Please return every line of the records below that contains the word "nodes".

________________

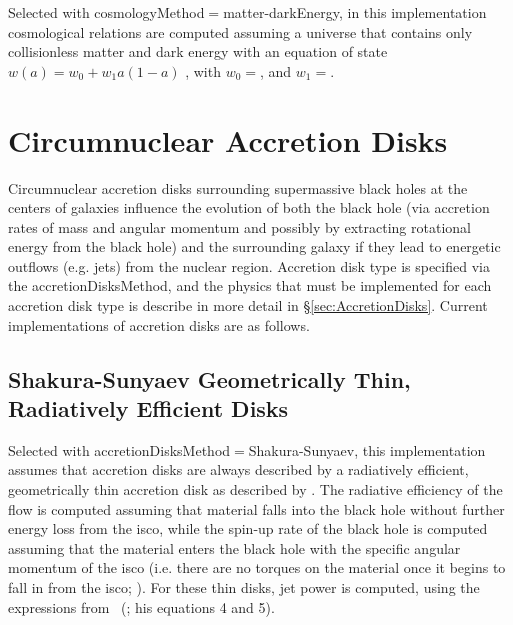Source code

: Selected with {\normalfont \ttfamily cosmologyMethod}$=${\normalfont \ttfamily matter-darkEnergy}, in this implementation cosmological relations are computed assuming a universe that contains only collisionless matter and dark energy with an equation of state $w(a)=w_0+w_1a(1-a)$ \citep{jassal_wmap_2005}, with $w_0=${\normalfont \ttfamily [darkEnergyEquationOfStateW0]}, and $w_1=${\normalfont \ttfamily [darkEnergyEquationOfStateW1]}.

\section{Circumnuclear Accretion Disks}\label{sec:CircumnuclearDisks}

Circumnuclear accretion disks surrounding supermassive black holes at the centers of galaxies influence the evolution of both the black hole (via accretion rates of mass and angular momentum and possibly by extracting rotational energy from the black hole) and the surrounding galaxy if they lead to energetic outflows (e.g. jets) from the nuclear region. Accretion disk type is specified via the {\normalfont \ttfamily accretionDisksMethod}, and the physics that must be implemented for each accretion disk type is describe in more detail in \S\ref{sec:AccretionDisks}. Current implementations of accretion disks are as follows.

\subsection{Shakura-Sunyaev Geometrically Thin, Radiatively Efficient Disks}

Selected with {\normalfont \ttfamily accretionDisksMethod}$=${\normalfont \ttfamily Shakura-Sunyaev}, this implementation assumes that accretion disks are always described by a radiatively efficient, geometrically thin accretion disk as described by \cite{shakura_black_1973}. The radiative efficiency of the flow is computed assuming that material falls into the black hole without further energy loss from the \gls{isco}, while the spin-up rate of the black hole is computed assuming that the material enters the black hole with the specific angular momentum of the \gls{isco} (i.e. there are no torques on the material once it begins to fall in from the \gls{isco}; \citealt{bardeen_kerr_1970}). For these thin disks, jet power is computed, using the expressions from \citeauthor{meier_association_2001}~(\citeyear{meier_association_2001}; his equations 4 and 5).

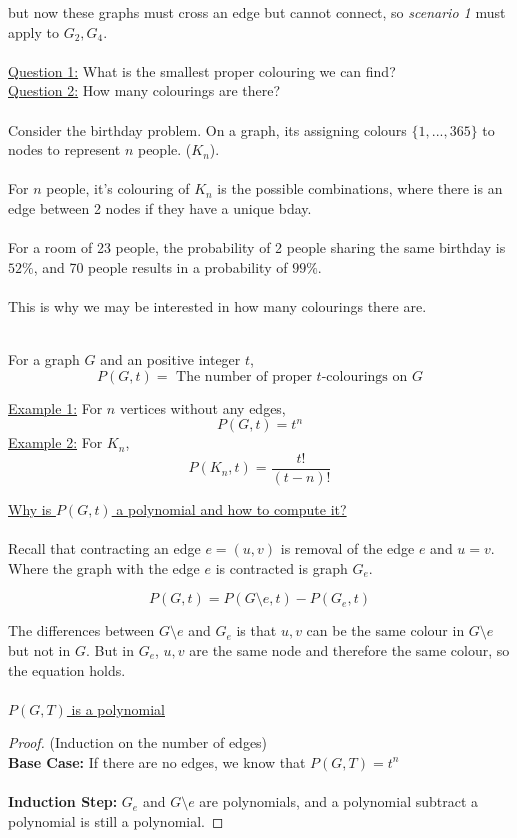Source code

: \documentclass[12pt]{article}
\begin{document}
but now these graphs must cross an edge but cannot connect, so \textit{scenario 1} must apply to $G_2, G_4$.\\
\\
\underline{Question 1:} What is the smallest proper colouring we can find?\\
\underline{Question 2:} How many colourings are there?\\
\\
Consider the birthday problem. On a graph, its assigning colours $\{ 1,...,365 \}$ to nodes to represent $n$ people. ($K_n$).\\
\\
For $n$ people, it's colouring of $K_n$ is the possible combinations, where there is an edge between 2 nodes if they have a unique bday.\\
\\
For a room of 23 people, the probability of 2 people sharing the same birthday is $52\%$, and 70 people results in a probability of $99\%$.\\
\\
This is why we may be interested in how many colourings there are.\\
\\
\begin{tcolorbox}[title=Definition: Chromatic Polynomial]
	For a graph $G$ and an positive integer $t$, $$P(G, t) = \text{ The number of proper $t$-colourings on $G$}$$
\end{tcolorbox}

\underline{Example 1:} For $n$ vertices without any edges, $$P(G,t) = t^n$$
\underline{Example 2:} For $K_n$, $$P(K_n, t) = \frac{t!}{(t-n)!}$$

\underline{Why is $P(G,t)$ a polynomial and how to compute it?}\\
\\
Recall that contracting an edge $e=(u,v)$ is removal of the edge $e$ and $u=v$. Where the graph with the edge $e$ is contracted is graph $G_e$.

$$P(G,t) = P(G \setminus e,t) - P(G_e, t)$$

The differences between $G \setminus e$ and $G_e$ is that $u,v$ can be the same colour in $G \setminus e$ but not in $G$. But in $G_e$, $u,v$ are the same node and therefore the same colour, so the equation holds.\\
\\
\underline{$P(G,T)$ is a polynomial}

\begin{proof}
	(Induction on the number of edges)\\
	\textbf{Base Case:} If there are no edges, we know that $P(G,T) = t^n$\\
	\\
	\textbf{Induction Step:} $G_e$ and $G \setminus e$ are polynomials, and a polynomial subtract a polynomial is still a polynomial.
\end{proof}
\end{document}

________________

Answer to this task:
Consider the birthday problem. On a graph, its assigning colours $\{ 1,...,365 \}$ to nodes to represent $n$ people. ($K_n$).\\
For $n$ people, it's colouring of $K_n$ is the possible combinations, where there is an edge between 2 nodes if they have a unique bday.\\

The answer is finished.